Until now, however, they hadn’t realized that their heavy breathing was audible to T’jen from their halting point near his weyr.

“Don’t come in,” he called wearily as they stood catching their breath.

“T’jen,” Fiona repeated in surprise, “are you all right?”

“No, I’m not,” he replied mournfully. “Send for the Weyrleader.”

Fiona was surprised by the request, knowing that T’jen’s Salith could more easily alert K’lior, and then —

Talenth,  Fiona thought even as her eyes filled with tears, please tell Melirth that we need Cisca and K’lior at Salith’s weyr.

Melirth asks — Talenth halted and continued, They come.

Thank you,  Fiona responded. Aloud, she said, “They’re coming.” Xhinna gave her a quizzical look that slowly drained away as she figured it out. “How come the dragons didn’t keen?” she asked Fiona.

“He passed away in his sleep,” T’jen — who would from now on be known by his birth name, Tajen — said in answer. “I don’t think the dragons know yet.”

Fiona beckoned to Xhinna, and together they entered the brown dragon’s lair.

“Oh!” Xhinna murmured in anguish as she saw Salith lying lifeless, a final trickle of green mucus still snaking down his snout to puddle on the floor.

“I don’t know what we’ll do with the body,” Tajen said sadly. Fiona could tell by his stance that the brown rider had followed their journey across the floor of the Weyr Bowl from his vantage point at Salith’s ledge and, she guessed, had turned to Salith only to find the brown dead. Tears were flowing freely, ignored, down his cheeks. “I thought he’d go between.
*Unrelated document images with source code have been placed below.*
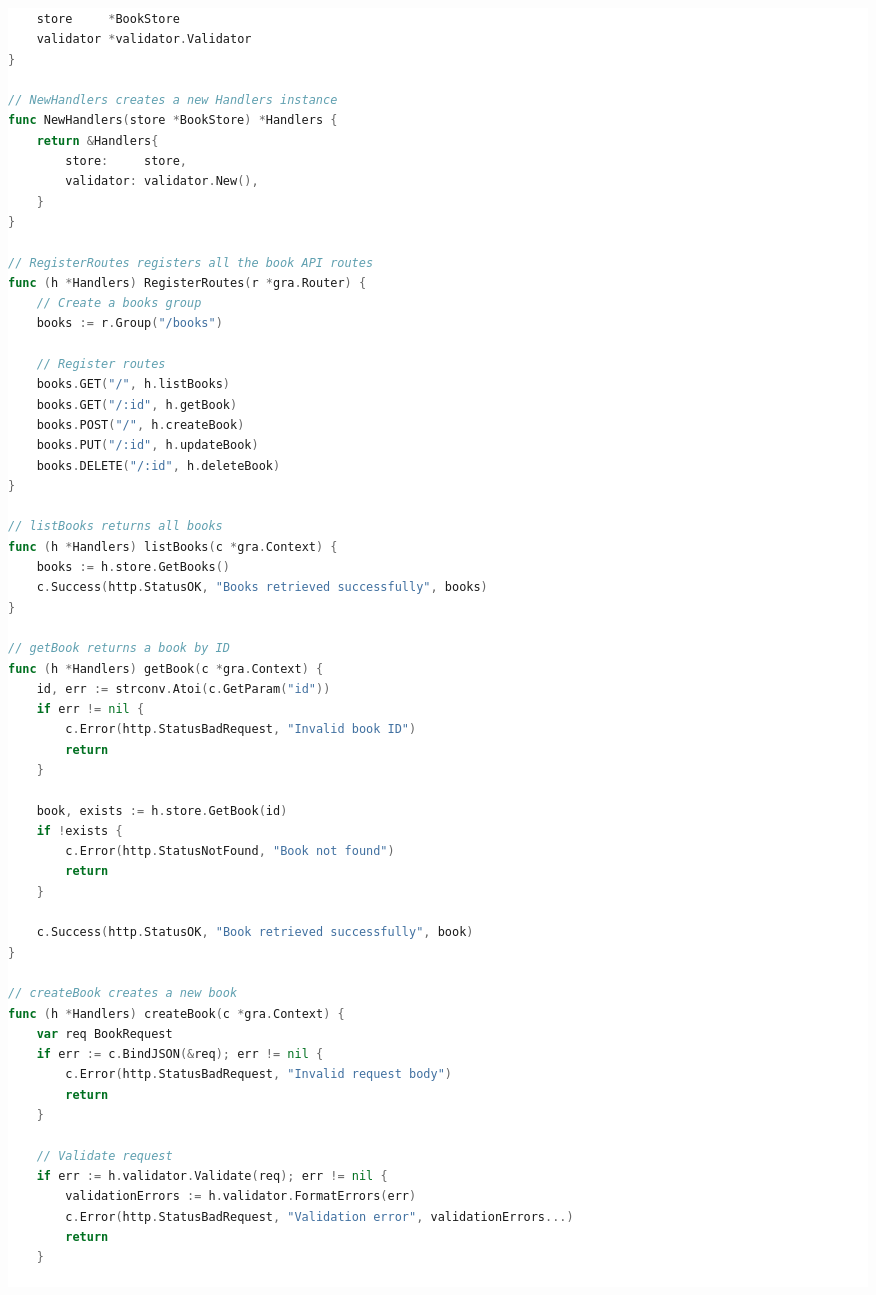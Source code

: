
 ```go
	store     *BookStore
	validator *validator.Validator
}

// NewHandlers creates a new Handlers instance
func NewHandlers(store *BookStore) *Handlers {
	return &Handlers{
		store:     store,
		validator: validator.New(),
	}
}

// RegisterRoutes registers all the book API routes
func (h *Handlers) RegisterRoutes(r *gra.Router) {
	// Create a books group
	books := r.Group("/books")
	
	// Register routes
	books.GET("/", h.listBooks)
	books.GET("/:id", h.getBook)
	books.POST("/", h.createBook)
	books.PUT("/:id", h.updateBook)
	books.DELETE("/:id", h.deleteBook)
}

// listBooks returns all books
func (h *Handlers) listBooks(c *gra.Context) {
	books := h.store.GetBooks()
	c.Success(http.StatusOK, "Books retrieved successfully", books)
}

// getBook returns a book by ID
func (h *Handlers) getBook(c *gra.Context) {
	id, err := strconv.Atoi(c.GetParam("id"))
	if err != nil {
		c.Error(http.StatusBadRequest, "Invalid book ID")
		return
	}
	
	book, exists := h.store.GetBook(id)
	if !exists {
		c.Error(http.StatusNotFound, "Book not found")
		return
	}
	
	c.Success(http.StatusOK, "Book retrieved successfully", book)
}

// createBook creates a new book
func (h *Handlers) createBook(c *gra.Context) {
	var req BookRequest
	if err := c.BindJSON(&req); err != nil {
		c.Error(http.StatusBadRequest, "Invalid request body")
		return
	}
	
	// Validate request
	if err := h.validator.Validate(req); err != nil {
		validationErrors := h.validator.FormatErrors(err)
		c.Error(http.StatusBadRequest, "Validation error", validationErrors...)
		return
	}
	
```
“Weren’t you going to go with him?” Fiona asked quietly, moving forward to stand beside him and pat Salith’s huge head, idly moving her hand to his eye ridge as though in some half-formed hope that the dragon might revive with her ministrations.

“No,” Tajen replied firmly, “we’d talked it over, Salith and I.” He paused, his lips screwing up into a grimace. “I didn’t want to set such an example for the weyrlings, even though I never wanted to lose Salith. Sometimes, all you have are bad choices.”

The sound of feet rushing around the corridor alerted them to the approach of Cisca, K’lior, H’nez, T’mar, and M’kury. Cisca entered first, something in her stance and the way she moved making it clear that the others were to wait for her.

“Tajen,” Cisca said quietly, “I grieve for your loss.”

K’lior entered, bowed to the ex-dragonrider, and repeated her words. “Tajen, I grieve for your loss.”